The country’s exporters, mainly miners and tobacco farmers, have protested that the skewed exchange rate has devastated their businesses.
Zimbabwe has been crippled by foreign currency and fuel shortages, unemployment of over 80 per cent and the highest rate of inflation in the world.
“Year-on-year inflation, which stood at 1,072.2 per cent in October last year, rose to 1,281.1 in December and has risen to 2,200 percent by March,” Gono said in a televised statement.
“Both food and non-food inflation contributed to the inflation spiral.”
The rate of increase in February was 1,729.9 per cent.
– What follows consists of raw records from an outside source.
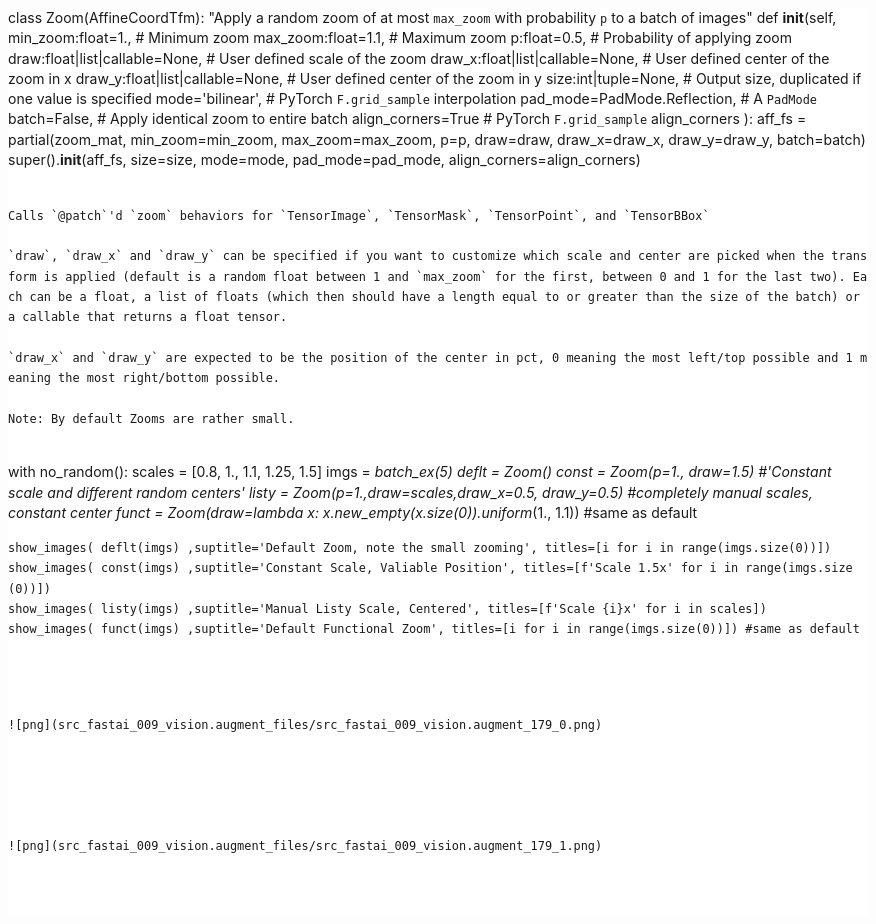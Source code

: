 class Zoom(AffineCoordTfm):
    "Apply a random zoom of at most `max_zoom` with probability `p` to a batch of images"
    def __init__(self,
        min_zoom:float=1., # Minimum zoom
        max_zoom:float=1.1, # Maximum zoom 
        p:float=0.5, # Probability of applying zoom 
        draw:float|list|callable=None, # User defined scale of the zoom
        draw_x:float|list|callable=None, # User defined center of the zoom in x
        draw_y:float|list|callable=None, # User defined center of the zoom in y
        size:int|tuple=None, # Output size, duplicated if one value is specified
        mode='bilinear', # PyTorch `F.grid_sample` interpolation
        pad_mode=PadMode.Reflection, # A `PadMode`
        batch=False, # Apply identical zoom to entire batch
        align_corners=True # PyTorch `F.grid_sample` align_corners
    ):
        aff_fs = partial(zoom_mat, min_zoom=min_zoom, max_zoom=max_zoom, p=p, draw=draw, draw_x=draw_x, draw_y=draw_y, batch=batch)
        super().__init__(aff_fs, size=size, mode=mode, pad_mode=pad_mode, align_corners=align_corners)
```

Calls `@patch`'d `zoom` behaviors for `TensorImage`, `TensorMask`, `TensorPoint`, and `TensorBBox`

`draw`, `draw_x` and `draw_y` can be specified if you want to customize which scale and center are picked when the transform is applied (default is a random float between 1 and `max_zoom` for the first, between 0 and 1 for the last two). Each can be a float, a list of floats (which then should have a length equal to or greater than the size of the batch) or a callable that returns a float tensor.

`draw_x` and `draw_y` are expected to be the position of the center in pct, 0 meaning the most left/top possible and 1 meaning the most right/bottom possible.

Note: By default Zooms are rather small. 


```
with no_random():
    scales = [0.8, 1., 1.1, 1.25, 1.5]
    imgs = _batch_ex(5)
    deflt = Zoom()
    const = Zoom(p=1., draw=1.5) #'Constant scale and different random centers'
    listy = Zoom(p=1.,draw=scales,draw_x=0.5, draw_y=0.5) #completely manual scales, constant center
    funct = Zoom(draw=lambda x: x.new_empty(x.size(0)).uniform_(1., 1.1)) #same as default

    show_images( deflt(imgs) ,suptitle='Default Zoom, note the small zooming', titles=[i for i in range(imgs.size(0))])
    show_images( const(imgs) ,suptitle='Constant Scale, Valiable Position', titles=[f'Scale 1.5x' for i in range(imgs.size(0))])
    show_images( listy(imgs) ,suptitle='Manual Listy Scale, Centered', titles=[f'Scale {i}x' for i in scales])
    show_images( funct(imgs) ,suptitle='Default Functional Zoom', titles=[i for i in range(imgs.size(0))]) #same as default
```


    
![png](src_fastai_009_vision.augment_files/src_fastai_009_vision.augment_179_0.png)
    



    
![png](src_fastai_009_vision.augment_files/src_fastai_009_vision.augment_179_1.png)
    



```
Gono made his interim monetary policy statement two months ahead of schedule in an attempt to tackle the crisis, widely blamed on policies by Robert Mugabe, Zimbabwe’s president.
Since the start of this year, the government has responded to a series of strikes and political protests with a violent crackdown on political opponents.
Gono said the overnight secured interest rate would rise to 600 per cent from 500 per cent previously while the unsecured rate would rise to 700 per cent from 600 per cent.
When asked about the exchange rate, he said: “There is not going to be an exchange rate movement from 250 to the US dollar. There is no devaluation.”
The March inflation data had been due for release earlier this month, but Zimbabwe‘s state statistics agency delayed publication, saying it was still working on the figures.